Parliaments Politics and People seminar: Rhodri Morgan, ‘Wales and the United Kingdom Question’

Reporting back from our last ‘Parliaments, politics and people‘ seminar…

A more modern focus at our last seminar of the term when we heard from Rhodri Morgan; MP for Cardiff West from 1987-2001, shadow minister for Labour from 1988-1997 and finally First Minister for Wales from 2000 to 2009. He spoke candidly about his experiences in Westminster, in Cardiff, and within the Labour party from this time – including being overlooked for a cabinet post in Tony Blair’s first government. Despite his disappointment at the time, he now believes that this helped gain him the support of the Welsh people.

Morgan’s talk discussed Wales’ experience with devolution viewed from the inside. He argued that the Welsh people had struggled with the idea at first due to the country’s history, in particular the experience of ‘boom and bust’ in the Welsh valleys and the historic relationship with England. Unlike Scotland, which developed different legal and educational systems and kept these even after union with England, Wales was absorbed into the larger country. Welsh national identity was therefore complicated and society divided between those who either accepted or rejected completely this link with England. This meant devolution was in some ways a difficult sell to the Welsh people, and led to the first referendum passing with such a slender majority. (Morgan remembered that the major ‘yes’ vote winner on the doorstep was a promise that devolution would always protect the Welsh people from another Margaret Thatcher…)

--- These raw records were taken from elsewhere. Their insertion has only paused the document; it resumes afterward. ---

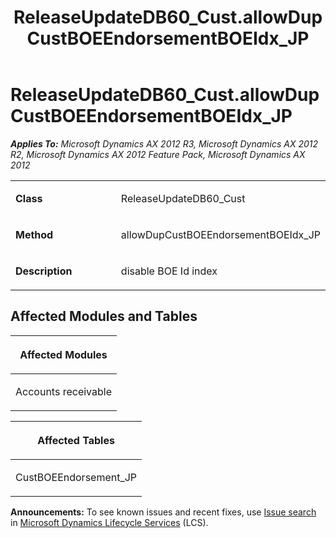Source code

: ﻿---
title: ReleaseUpdateDB60_Cust.allowDupCustBOEEndorsementBOEIdx_JP
TOCTitle: ReleaseUpdateDB60_Cust.allowDupCustBOEEndorsementBOEIdx_JP
ms:assetid: 966a5a55-e17f-2911-6053-b0e479335164
ms:mtpsurl: https://msdn.microsoft.com/en-us/library/JJ686191(v=AX.60)
ms:contentKeyID: 49709895
ms.date: 05/18/2015
mtps_version: v=AX.60
---

# ReleaseUpdateDB60\_Cust.allowDupCustBOEEndorsementBOEIdx\_JP 


_**Applies To:** Microsoft Dynamics AX 2012 R3, Microsoft Dynamics AX 2012 R2, Microsoft Dynamics AX 2012 Feature Pack, Microsoft Dynamics AX 2012_

<table>
<colgroup>
<col style="width: 50%" />
<col style="width: 50%" />
</colgroup>
<tbody>
<tr class="odd">
<td><p><strong>Class</strong></p></td>
<td><p>ReleaseUpdateDB60_Cust</p></td>
</tr>
<tr class="even">
<td><p><strong>Method</strong></p></td>
<td><p>allowDupCustBOEEndorsementBOEIdx_JP</p></td>
</tr>
<tr class="odd">
<td><p><strong>Description</strong></p></td>
<td><p>disable BOE Id index</p></td>
</tr>
</tbody>
</table>


## Affected Modules and Tables

<table>
<colgroup>
<col style="width: 100%" />
</colgroup>
<thead>
<tr class="header">
<th><p>Affected Modules</p></th>
</tr>
</thead>
<tbody>
<tr class="odd">
<td><p>Accounts receivable</p></td>
</tr>
</tbody>
</table>


<table>
<colgroup>
<col style="width: 100%" />
</colgroup>
<thead>
<tr class="header">
<th><p>Affected Tables</p></th>
</tr>
</thead>
<tbody>
<tr class="odd">
<td><p>CustBOEEndorsement_JP</p></td>
</tr>
</tbody>
</table>

  
**Announcements:** To see known issues and recent fixes, use [Issue search](http://go.microsoft.com/fwlink/?linkid=389258) in [Microsoft Dynamics Lifecycle Services](http://go.microsoft.com/fwlink/?linkid=306505) (LCS).

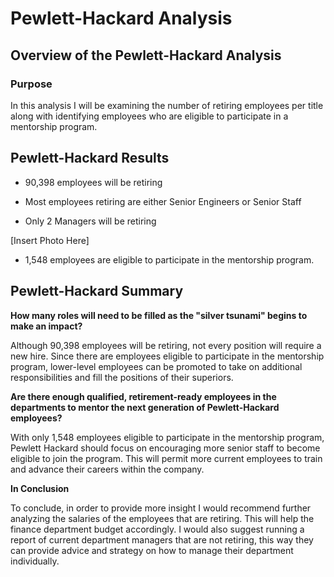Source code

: # Pewlett-Hackard Analysis

## Overview of the Pewlett-Hackard Analysis

### Purpose

In this analysis I will be examining the number of retiring employees per title along with identifying employees who are eligible to participate in a mentorship program.

## Pewlett-Hackard Results

- 90,398 employees will be retiring

- Most employees retiring are either Senior Engineers or Senior Staff

- Only 2 Managers will be retiring

[Insert Photo Here]

- 1,548 employees are eligible to participate in the mentorship program.

## Pewlett-Hackard Summary

**How many roles will need to be filled as the "silver tsunami" begins to make an impact?**

Although 90,398 employees will be retiring, not every position will require a new hire. Since there are employees eligible to participate in the mentorship program, lower-level employees can be promoted to take on additional responsibilities and fill the positions of their superiors. 

**Are there enough qualified, retirement-ready employees in the departments to mentor the next generation of Pewlett-Hackard employees?** 

With only 1,548 employees eligible to participate in the mentorship program, Pewlett Hackard should focus on encouraging more senior staff to become eligible to join the program. This will permit more current employees to train and advance their careers within the company.

**In Conclusion**

To conclude, in order to provide more insight I would recommend further analyzing the salaries of the employees that are retiring. This will help the finance department budget accordingly. I would also suggest running a report of current department managers that are not retiring, this way they can provide advice and strategy on how to manage their department individually. 
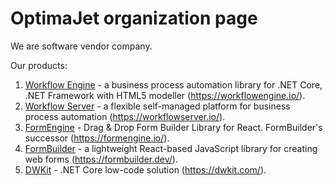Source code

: # OptimaJet organization page

We are software vendor company.

Our products:
1. [Workflow Engine](https://github.com/optimajet/WorkflowEngine.NET) - a business process automation library for .NET Core, .NET Framework with HTML5 modeller (https://workflowengine.io/).
2. [Workflow Server](https://github.com/optimajet/WorkflowServer) - a flexible self-managed platform for business process automation (https://workflowserver.io/).
3. [FormEngine](https://github.com/optimajet/formengine) - Drag & Drop Form Builder Library for React. FormBuilder's successor (https://formengine.io/).
4. [FormBuilder](https://github.com/optimajet/formbuilder) - a lightweight React-based JavaScript library for creating web forms (https://formbuilder.dev/).
5. [DWKit](https://github.com/optimajet/DWKit) - .NET Core low-code solution (https://dwkit.com/).
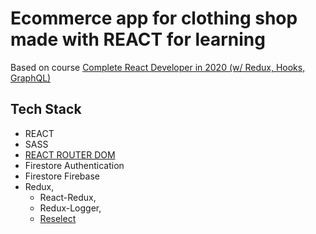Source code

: # Ecommerce app for clothing shop made with REACT for learning

Based on course [Complete React Developer in 2020 (w/ Redux, Hooks, GraphQL)](https://www.udemy.com/course/complete-react-developer-zero-to-mastery/)

## Tech Stack

- REACT
- SASS
- [REACT ROUTER DOM](https://www.npmjs.com/package/react-router-dom)
- Firestore Authentication
- Firestore Firebase
- Redux,
  - React-Redux,
  - Redux-Logger,
  - [Reselect](https://github.com/reduxjs/reselect)
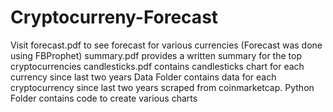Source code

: # Cryptocurreny-Forecast

Visit forecast.pdf to see forecast for various currencies (Forecast was done using FBProphet)
summary.pdf provides a written summary for the top cryptocurrencies
candlesticks.pdf contains candlesticks chart for each currency since last two years
Data Folder contains data for each cryptocurrency since last two years scraped from coinmarketcap.
Python Folder contains code to create various charts

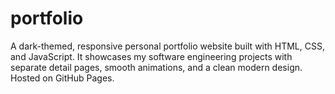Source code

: # portfolio
A dark-themed, responsive personal portfolio website built with HTML, CSS, and JavaScript. It showcases my software engineering projects with separate detail pages, smooth animations, and a clean modern design. Hosted on GitHub Pages.
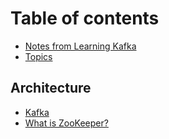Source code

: # Table of contents

* [Notes from Learning Kafka](README.md)
* [Topics](topics.md)

## Architecture <a id="architecture-1"></a>

* [Kafka](architecture-1/kafka.md)
* [What is ZooKeeper?](architecture-1/zookeeper.md)

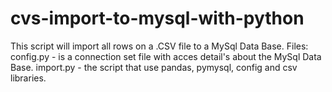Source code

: # cvs-import-to-mysql-with-python
This script will import all rows on a .CSV file to a MySql Data Base.
Files: config.py - is a connection set file with acces detail's about the MySql Data Base.
       import.py - the script that use pandas, pymysql, config and csv libraries.

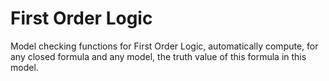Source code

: # First Order Logic
Model checking functions for First Order Logic, automatically compute, for any closed formula and any model, the truth value of this formula in this model.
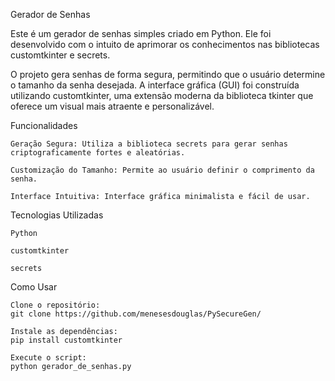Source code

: Gerador de Senhas

Este é um gerador de senhas simples criado em Python. Ele foi desenvolvido com o intuito de aprimorar os conhecimentos nas bibliotecas customtkinter e secrets.

O projeto gera senhas de forma segura, permitindo que o usuário determine o tamanho da senha desejada. A interface gráfica (GUI) foi construída utilizando customtkinter, uma extensão moderna da biblioteca tkinter que oferece um visual mais atraente e personalizável.

Funcionalidades

    Geração Segura: Utiliza a biblioteca secrets para gerar senhas criptograficamente fortes e aleatórias.

    Customização do Tamanho: Permite ao usuário definir o comprimento da senha.

    Interface Intuitiva: Interface gráfica minimalista e fácil de usar.

Tecnologias Utilizadas

    Python

    customtkinter

    secrets

Como Usar

    Clone o repositório:
    git clone https://github.com/menesesdouglas/PySecureGen/

    Instale as dependências:
    pip install customtkinter

    Execute o script:
    python gerador_de_senhas.py
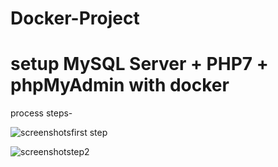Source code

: # Docker-Project
# setup MySQL Server + PHP7 +  phpMyAdmin with docker

process steps-

![screenshotsfirst step](https://user-images.githubusercontent.com/64468093/80899283-4549b500-8d06-11ea-882e-9e398f162dd3.jpg)

![screenshotstep2](https://user-images.githubusercontent.com/64468093/80899327-da4cae00-8d06-11ea-9e42-caa812b7ca1e.jpg)

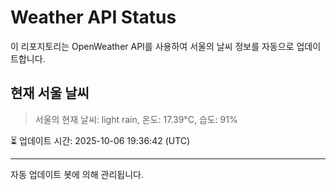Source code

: 
# Weather API Status

이 리포지토리는 OpenWeather API를 사용하여 서울의 날씨 정보를 자동으로 업데이트합니다.

## 현재 서울 날씨
> 서울의 현재 날씨: light rain, 온도: 17.39°C, 습도: 91%

⏳ 업데이트 시간: 2025-10-06 19:36:42 (UTC)

---
자동 업데이트 봇에 의해 관리됩니다.
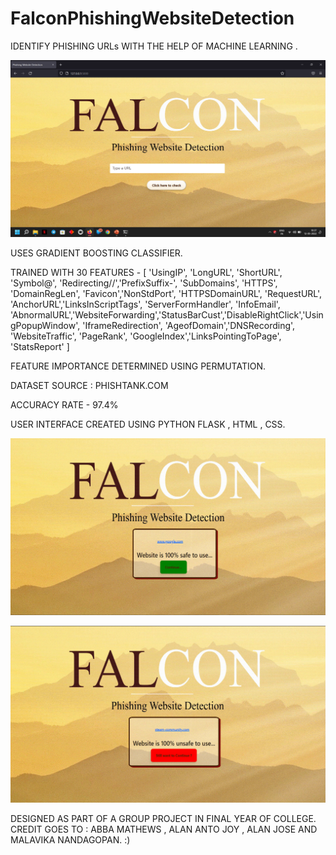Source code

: # FalconPhishingWebsiteDetection
IDENTIFY PHISHING URLs WITH THE HELP OF MACHINE LEARNING .

![alt text](https://github.com/alanjok7/FalconPhishingWebsiteDetection/blob/main/Screenshot%201.png?raw=true)

USES GRADIENT BOOSTING CLASSIFIER.

TRAINED WITH 30 FEATURES - [ 'UsingIP', 'LongURL', 'ShortURL', 'Symbol@', 'Redirecting//','PrefixSuffix-', 'SubDomains', 'HTTPS', 'DomainRegLen', 'Favicon','NonStdPort', 'HTTPSDomainURL', 'RequestURL', 'AnchorURL','LinksInScriptTags', 'ServerFormHandler', 'InfoEmail', 'AbnormalURL','WebsiteForwarding','StatusBarCust','DisableRightClick','UsingPopupWindow', 'IframeRedirection', 'AgeofDomain','DNSRecording', 'WebsiteTraffic', 'PageRank', 'GoogleIndex','LinksPointingToPage', 'StatsReport' ]

FEATURE IMPORTANCE DETERMINED USING PERMUTATION.

DATASET SOURCE : PHISHTANK.COM

ACCURACY RATE - 97.4%

USER INTERFACE CREATED USING PYTHON FLASK , HTML , CSS.

![alt text](https://github.com/alanjok7/FalconPhishingWebsiteDetection/blob/main/Screenshot%202.png?raw=true)

![alt text](https://github.com/alanjok7/FalconPhishingWebsiteDetection/blob/main/Screenshot%203.png?raw=true)

DESIGNED AS PART OF A GROUP PROJECT IN FINAL YEAR OF COLLEGE.
CREDIT GOES TO :
ABBA MATHEWS , ALAN ANTO JOY , ALAN JOSE AND MALAVIKA NANDAGOPAN.
:)

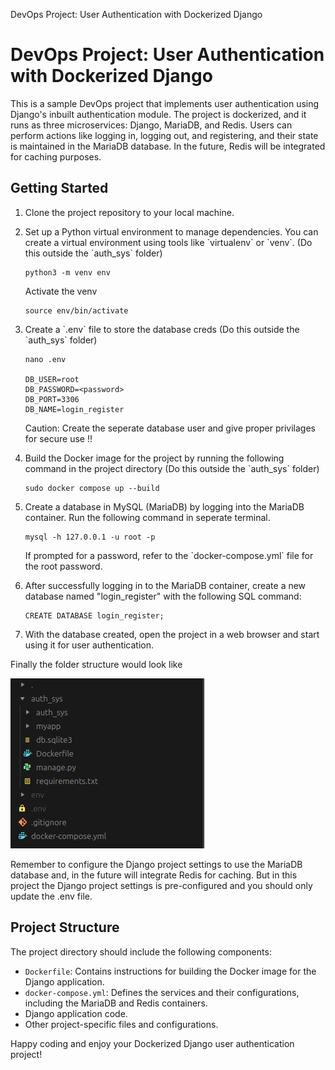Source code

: DevOps Project: User Authentication with Dockerized Django

DevOps Project: User Authentication with Dockerized Django
==========================================================

This is a sample DevOps project that implements user authentication using Django's inbuilt authentication module. The project is dockerized, and it runs as three microservices: Django, MariaDB, and Redis. Users can perform actions like logging in, logging out, and registering, and their state is maintained in the MariaDB database. In the future, Redis will be integrated for caching purposes.

Getting Started
---------------

1.  Clone the project repository to your local machine.
2.  Set up a Python virtual environment to manage dependencies. You can create a virtual environment using tools like \`virtualenv\` or \`venv\`. (Do this outside the \`auth_sys\` folder)
    
        python3 -m venv env
    Activate the venv
    
        source env/bin/activate

3.  Create a \`.env\` file to store the database creds (Do this outside the \`auth_sys\` folder)

        nano .env    

        DB_USER=root
        DB_PASSWORD=<password>
        DB_PORT=3306
        DB_NAME=login_register

    Caution: Create the seperate database user and give proper privilages for secure use !!
4.  Build the Docker image for the project by running the following command in the project directory (Do this outside the \`auth_sys\` folder)
    
        sudo docker compose up --build
    
5.  Create a database in MySQL (MariaDB) by logging into the MariaDB container. Run the following command in seperate terminal.
    
        mysql -h 127.0.0.1 -u root -p
    
    If prompted for a password, refer to the \`docker-compose.yml\` file for the root password.
6.  After successfully logging in to the MariaDB container, create a new database named "login\_register" with the following SQL command:
    
        CREATE DATABASE login_register;
    
7.  With the database created, open the project in a web browser and start using it for user authentication.


Finally the folder structure would look like

![Dir](dir.png)


Remember to configure the Django project settings to use the MariaDB database and, in the future will integrate Redis for caching.
But in this project the Django project settings is pre-configured and you should only update the .env file.

Project Structure
-----------------

The project directory should include the following components:

*   `Dockerfile`: Contains instructions for building the Docker image for the Django application.
*   `docker-compose.yml`: Defines the services and their configurations, including the MariaDB and Redis containers.
*   Django application code.
*   Other project-specific files and configurations.

Happy coding and enjoy your Dockerized Django user authentication project!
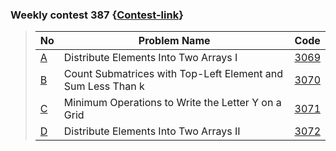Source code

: ### Weekly contest 387 {[Contest-link](https://leetcode.com/contest/weekly-contest-387/)}
> No | Problem Name | Code
> --- | ----------- | ---
> [A](https://leetcode.com/contest/weekly-contest-387/problems/distribute-elements-into-two-arrays-i/) | Distribute Elements Into Two Arrays I | [3069](https://github.com/Mehul237/CP-Resource/blob/main/Leetcode%20Contest/Weekly/387/A.md)
> [B](https://leetcode.com/contest/weekly-contest-387/problems/count-submatrices-with-top-left-element-and-sum-less-than-k/) | Count Submatrices with Top-Left Element and Sum Less Than k | [3070]( )
> [C](https://leetcode.com/contest/weekly-contest-387/problems/minimum-operations-to-write-the-letter-y-on-a-grid/) | Minimum Operations to Write the Letter Y on a Grid | [3071]( )
> [D](https://leetcode.com/contest/weekly-contest-387/problems/distribute-elements-into-two-arrays-ii/) | Distribute Elements Into Two Arrays II | [3072]( )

Despite this initial difficulties, and the fact that there was some reluctance on Labour’s front bench to pass the devolution legislation, Morgan argued that it has been a great success. National identity in Wales is now developing in a third way, one which wants autonomy over its own decisions without necessarily completely rejecting English influence. This was demonstrated by the overwhelming ‘yes’ vote in the second referendum on devolution in 2011 which gave the Welsh Assembly greater legislative powers.

Morgan also discussed the future for Wales within the UK in light of the Scottish independence referendum. He believes Scottish independence would be disastrous for Wales, as the power balance between England and the ‘Celtic’ nations would be fundamentally altered if Scotland left the UK. Wales would find it more difficult to get its voice heard in London without the Scottish voice there as well.

Morgan’s talk was lively and full of personal anecdotes from a man on the insider of Welsh and Labour party politics for over twenty years. Questions, many from Welsh members of the audience, ranged from the links to Irish home rule questions, the 1979 devolution referendum and the differences between Wales and Westminster.